Exercise: Look through the records below and copy each line that includes the word "마운트된다".

::::

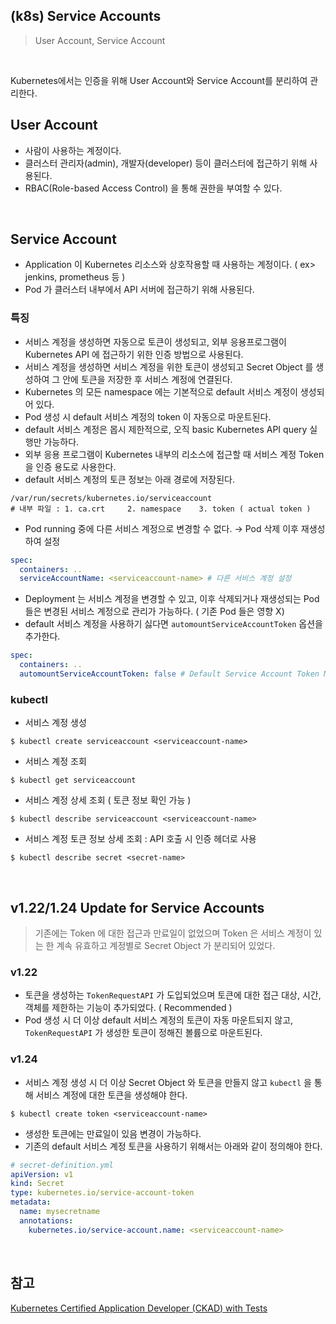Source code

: ## (k8s) Service Accounts
> User Account, Service Account

<br>

 Kubernetes에서는 인증을 위해 User Account와 Service Account를 분리하여 관리한다.

## User Account
- 사람이 사용하는 계정이다.
- 클러스터 관리자(admin), 개발자(developer) 등이 클러스터에 접근하기 위해 사용된다.
- RBAC(Role-based Access Control) 을 통해 권한을 부여할 수 있다. 

<br>

## Service Account
- Application 이 Kubernetes 리소스와 상호작용할 때 사용하는 계정이다. ( ex> jenkins, prometheus 등 )
- Pod 가 클러스터 내부에서 API 서버에 접근하기 위해 사용된다. 

### 특징
- 서비스 계정을 생성하면 자동으로 토큰이 생성되고, 외부 응용프로그램이 Kubernetes API 에 접근하기 위한 인증 방법으로 사용된다. 
- 서비스 계정을 생성하면 서비스 계정을 위한 토큰이 생성되고 Secret Object 를 생성하여 그 안에 토큰을 저장한 후 서비스 계정에 연결된다. 
- Kubernetes 의 모든 namespace 에는 기본적으로 default 서비스 계정이 생성되어 있다.  
- Pod 생성 시 default 서비스 계정의 token 이 자동으로 마운트된다. 
- default 서비스 계정은 몹시 제한적으로, 오직 basic Kubernetes API query 실행만 가능하다. 
- 외부 응용 프로그램이 Kubernetes 내부의 리소스에 접근할 때 서비스 계정 Token 을 인증 용도로 사용한다.
- default 서비스 계정의 토큰 정보는 아래 경로에 저장된다.
```shell
/var/run/secrets/kubernetes.io/serviceaccount
# 내부 파일 : 1. ca.crt     2. namespace    3. token ( actual token )
```
- Pod running 중에 다른 서비스 계정으로 변경할 수 없다. → Pod 삭제 이후 재생성하여 설정
```yaml
spec:
  containers: ..
  serviceAccountName: <serviceaccount-name> # 다른 서비스 계정 설정
```
- Deployment 는 서비스 계정을 변경할 수 있고, 이후 삭제되거나 재생성되는 Pod 들은 변경된 서비스 계정으로 관리가 가능하다. ( 기존 Pod 들은 영향 X)
- default 서비스 계정을 사용하기 싫다면 `automountServiceAccountToken` 옵션을 추가한다.
```yaml
spec:
  containers: ..
  automountServiceAccountToken: false # Default Service Account Token Mount 방지
```

### kubectl
- 서비스 계정 생성
```shell
$ kubectl create serviceaccount <serviceaccount-name>
```
- 서비스 계정 조회
```shell
$ kubectl get serviceaccount
```
- 서비스 계정 상세 조회 ( 토큰 정보 확인 가능 )
```shell
$ kubectl describe serviceaccount <serviceaccount-name>
```
- 서비스 계정 토큰 정보 상세 조회 : API 호출 시 인증 헤더로 사용
```shell
$ kubectl describe secret <secret-name> 
```

<br>

## v1.22/1.24 Update for Service Accounts
>  기존에는 Token 에 대한 접근과 만료일이 없었으며 Token 은 서비스 계정이 있는 한 계속 유효하고 계정별로 Secret Object 가 분리되어 있었다. 

### v1.22
- 토큰을 생성하는 `TokenRequestAPI` 가 도입되었으며 토큰에 대한 접근 대상, 시간, 객체를 제한하는 기능이 추가되었다. ( Recommended )
- Pod 생성 시 더 이상 default 서비스 계정의 토큰이 자동 마운트되지 않고, `TokenRequestAPI` 가 생성한 토큰이 정해진 볼륨으로 마운트된다. 

### v1.24
- 서비스 계정 생성 시 더 이상 Secret Object 와 토큰을 만들지 않고 `kubectl` 을 통해 서비스 계정에 대한 토큰을 생성해야 한다. 
```shell
$ kubectl create token <serviceaccount-name>
```
- 생성한 토큰에는 만료일이 있음 변경이 가능하다. 
- 기존의 default 서비스 계정 토큰을 사용하기 위해서는 아래와 같이 정의해야 한다.
```yml
# secret-definition.yml
apiVersion: v1
kind: Secret
type: kubernetes.io/service-account-token
metadata:
  name: mysecretname
  annotations:
    kubernetes.io/service-account.name: <serviceaccount-name>
```

<br>

## 참고
[Kubernetes Certified Application Developer (CKAD) with Tests](https://www.udemy.com/share/1013BQ3@FHcQPh5fdtPOTP1ZXYZVcotPtN9ZvIN1IS37fa49ax7L0Kti3Q1cVKrL8WjJxV0YjA==/)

::::

Reply:
- Pod 생성 시 default 서비스 계정의 token 이 자동으로 마운트된다. 
- Pod 생성 시 더 이상 default 서비스 계정의 토큰이 자동 마운트되지 않고, `TokenRequestAPI` 가 생성한 토큰이 정해진 볼륨으로 마운트된다. 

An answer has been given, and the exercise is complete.